- Created by: Louis Marks
- Country of origin: United Kingdom
- No. of series: 1
- No. of episodes: 91 (13 missing)

Production
- Producer: John Cooper
- Running time: 30 minutes
- Production company: ATV

Original release
- Network: ITV
- Release: 3 April 1967 – 25 March 1969

= Market in Honey Lane =

British TV series (1967–1969)

Market in Honey Lane is an ATV British television weekly series, which switched to a twice weekly soap opera format (shown at varying times around the ITV regions) after the first year. It was broadcast between April 1967 and March 1969.

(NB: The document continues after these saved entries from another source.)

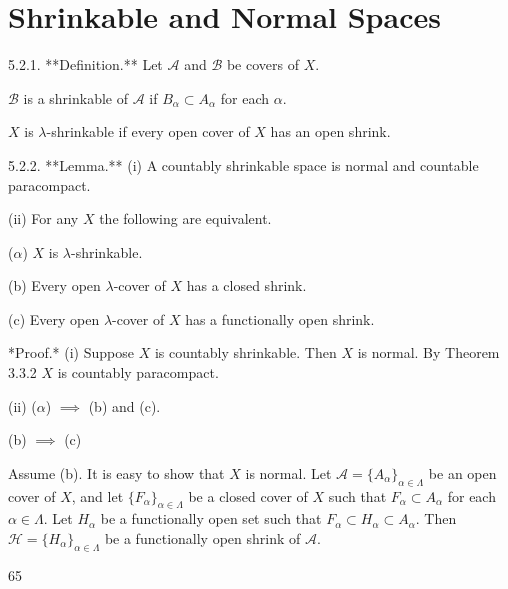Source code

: \documentclass[jisng5i.tex]{subfiles}
\begin{document}
\section{Shrinkable and Normal Spaces} \label{sec:5-2}

5.2.1. **Definition.** Let $\mathcal{A}$ and $\mathcal{B}$ be covers of $X$.

$\mathcal{B}$ is a shrinkable of $\mathcal{A}$ if $B_\alpha \subset A_\alpha$ for each $\alpha$.

$X$ is $\lambda$-shrinkable if every open cover of $X$ has an open shrink.

5.2.2. **Lemma.** (i) A countably shrinkable space is normal and countable paracompact.

(ii) For any $X$ the following are equivalent.

($\alpha$) $X$ is $\lambda$-shrinkable.

(b) Every open $\lambda$-cover of $X$ has a closed shrink.

(c) Every open $\lambda$-cover of $X$ has a functionally open shrink.

*Proof.* (i) Suppose $X$ is countably shrinkable. Then $X$ is normal. By Theorem 3.3.2 $X$ is countably paracompact.

(ii) ($\alpha$) $\implies$ (b) and (c).

(b) $\implies$ (c)

Assume (b). It is easy to show that $X$ is normal. Let $\mathcal{A} = \{A_\alpha\}_{\alpha \in \Lambda}$ be an open cover of $X$, and let $\{F_\alpha\}_{\alpha \in \Lambda}$ be a closed cover of $X$ such that $F_\alpha \subset A_\alpha$ for each $\alpha \in \Lambda$. Let $H_\alpha$ be a functionally open set such that $F_\alpha \subset H_\alpha \subset A_\alpha$. Then $\mathcal{H} = \{H_\alpha\}_{\alpha \in \Lambda}$ be a functionally open shrink of $\mathcal{A}$.

65
\end{document}
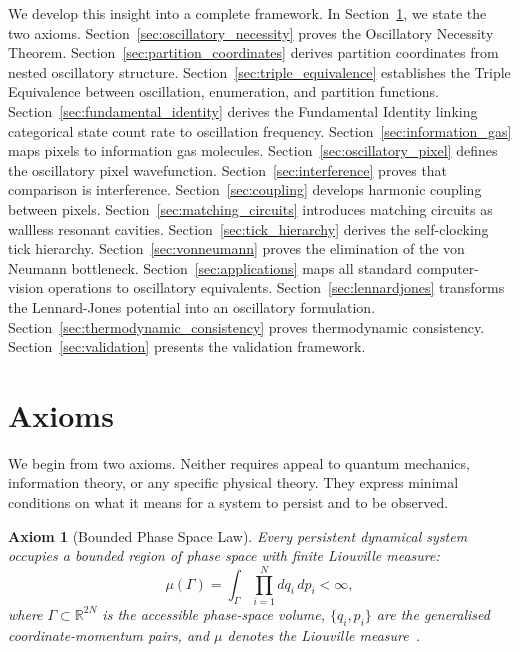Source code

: \documentclass[11pt,twocolumn,a4paper]{article}
\newtheorem{axiom}{Axiom}
\newcommand{\R}{\mathbb{R}}
\begin{document}
We develop this insight into a complete framework. In Section~\ref{sec:axioms}, we state the two axioms. Section~\ref{sec:oscillatory_necessity} proves the Oscillatory Necessity Theorem. Section~\ref{sec:partition_coordinates} derives partition coordinates from nested oscillatory structure. Section~\ref{sec:triple_equivalence} establishes the Triple Equivalence between oscillation, enumeration, and partition functions. Section~\ref{sec:fundamental_identity} derives the Fundamental Identity linking categorical state count rate to oscillation frequency. Section~\ref{sec:information_gas} maps pixels to information gas molecules. Section~\ref{sec:oscillatory_pixel} defines the oscillatory pixel wavefunction. Section~\ref{sec:interference} proves that comparison is interference. Section~\ref{sec:coupling} develops harmonic coupling between pixels. Section~\ref{sec:matching_circuits} introduces matching circuits as wallless resonant cavities. Section~\ref{sec:tick_hierarchy} derives the self-clocking tick hierarchy. Section~\ref{sec:vonneumann} proves the elimination of the von Neumann bottleneck. Section~\ref{sec:applications} maps all standard computer-vision operations to oscillatory equivalents. Section~\ref{sec:lennardjones} transforms the Lennard-Jones potential into an oscillatory formulation. Section~\ref{sec:thermodynamic_consistency} proves thermodynamic consistency. Section~\ref{sec:validation} presents the validation framework.

\section{Axioms}\label{sec:axioms}

We begin from two axioms. Neither requires appeal to quantum mechanics, information theory, or any specific physical theory. They express minimal conditions on what it means for a system to persist and to be observed.

\begin{axiom}[Bounded Phase Space Law]\label{ax:bounded}
Every persistent dynamical system occupies a bounded region of phase space with finite Liouville measure:
\begin{equation}
\mu(\Gamma) = \int_\Gamma \prod_{i=1}^{N} dq_i \, dp_i < \infty,
\label{eq:liouville_measure}
\end{equation}
where $\Gamma \subset \R^{2N}$ is the accessible phase-space volume, $\{q_i, p_i\}$ are the generalised coordinate-momentum pairs, and $\mu$ denotes the Liouville measure~\citep{liouville1838, arnold1989}.
\end{axiom}
\end{document}
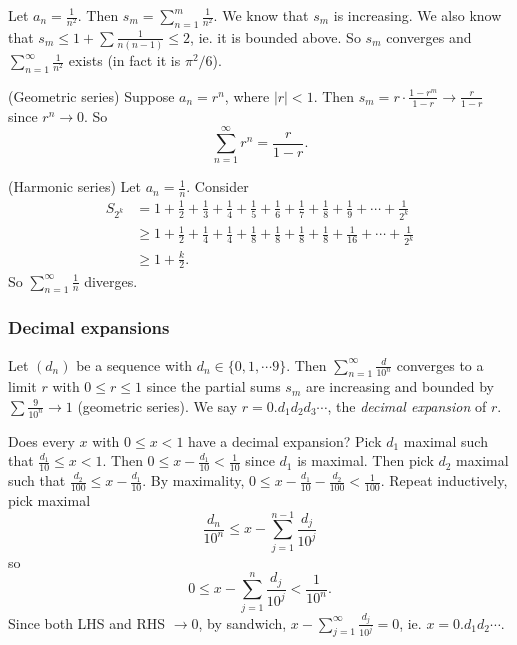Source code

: \documentclass[a4paper]{article}
\begin{document}
\begin{eg}
  Let $a_n = \frac{1}{n^2}$. Then $s_m = \sum_{n = 1}^{m} \frac{1}{n^2}$. We know that $s_m$ is increasing. We also know that $s_m \leq 1 + \sum \frac{1}{n(n -1)} \leq 2$, ie. it is bounded above. So $s_m$ converges and $\sum_{n = 1}^{\infty} \frac{1}{n^2}$ exists (in fact it is $\pi^2/6$).
\end{eg}

\begin{eg}
  (Geometric series) Suppose $a_n = r^n$, where $|r| < 1$. Then $s_m = r\cdot \frac{1 - r^m}{1 - r} \to \frac{r}{1- r}$ since $r^n \to 0$. So
  \[
    \sum_{n = 1}^\infty r^n = \frac{r}{1 - r}.
  \]
\end{eg}

\begin{eg}
  (Harmonic series) Let $a_n = \frac{1}{n}$. Consider
  \begin{align*}
    S_{2^k} &= 1 + \frac{1}{2} + \frac{1}{3} + \frac{1}{4} + \frac{1}{5} + \frac{1}{6} + \frac{1}{7} + \frac{1}{8} + \frac{1}{9} + \cdots + \frac{1}{2^k}\\
    & \geq 1 + \frac{1}{2} + \frac{1}{4} + \frac{1}{4} + \frac{1}{8} + \frac{1}{8} + \frac{1}{8} + \frac{1}{8} + \frac{1}{16} + \cdots + \frac{1}{2^k}\\
    &\geq 1 + \frac{k}{2}.
  \end{align*}
  So $\displaystyle \sum_{n = 1}^\infty\frac{1}{n}$ diverges.
\end{eg}

\subsubsection*{Decimal expansions}
\begin{defi}
  Let $(d_n)$ be a sequence with $d_n\in \{0, 1, \cdots 9\}$. Then $\displaystyle \sum_{n = 1}^\infty \frac{d}{10^n}$ converges to a limit $r$ with $0 \leq r \leq 1$ since the partial sums $s_m$ are increasing and bounded by $\sum \frac{9}{10^n}\to 1$ (geometric series). We say $r = 0.d_1d_2d_3\cdots$, the \emph{decimal expansion} of $r$.
\end{defi}

Does every $x$ with $0 \leq x < 1$ have a decimal expansion?
Pick $d_1$ maximal such that $\frac{d_1}{10} \leq x < 1$. Then $0 \leq x - \frac{d_1}{10} < \frac{1}{10}$ since $d_1$ is maximal. Then pick $d_2$ maximal such that $\frac{d_2}{100} \leq x - \frac{d_1}{10}$. By maximality, $0 \leq x - \frac{d_1}{10} - \frac{d_2}{100}  < \frac{1}{100}$. Repeat inductively, pick maximal
\[
  \frac{d_n}{10^n} \leq x- \sum_{j = 1}^{n - 1} \frac{d_j}{10^j}
\]
so
\[
  0 \leq x - \sum_{j = 1}^n \frac{d_j}{10^j} < \frac{1}{10^n}.
\]
Since both LHS and RHS $\to 0$, by sandwich, $x - \sum_{j = 1}^\infty \frac{d_j}{10^j} = 0$, ie. $x = 0.d_1d_2\cdots$.
\end{document}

This cockney drama was set in an East London street market and covered the traders and customers. It was created by Louis Marks. According to www.lostshows.com, 13 of the original 91 episodes are missing from the archives.

==Cast==
- Ivor Salter as Harry Jolson
- Ray Lonnen as Dave Sampson
- Brian Rawlinson as Danny Jessel
- Pat Nye as Polly Jessel
- John Bennett as Billy Bush
- Vicki Woolf as Vicky
- Michael Golden as Sam English
- Peter Birrel as Jacko Bennet
- John Barrett as Joey English
- Alister Williamson as Ron Tooke
- Gabriel Woolf as Gervaise
- Sheila Manahan as Sarah Blush
- Veronica Hurst as Carol Frazer
- Basil Henson as Seymour Darcy
- Michael Ripper as Tom Mount
- James Culliford as Alf Noble

Anna Wing also appeared. She would later find fame in the BBC soap EastEnders, which was also set in the East End of London. Market in Honey Lane was recorded at ATV Elstree, the same studio complex that is now home to EastEnders. Ray Lonnen would go on to star in another ATV soap, Crossroads, but in the Carlton Television produced Crossroads of 2001.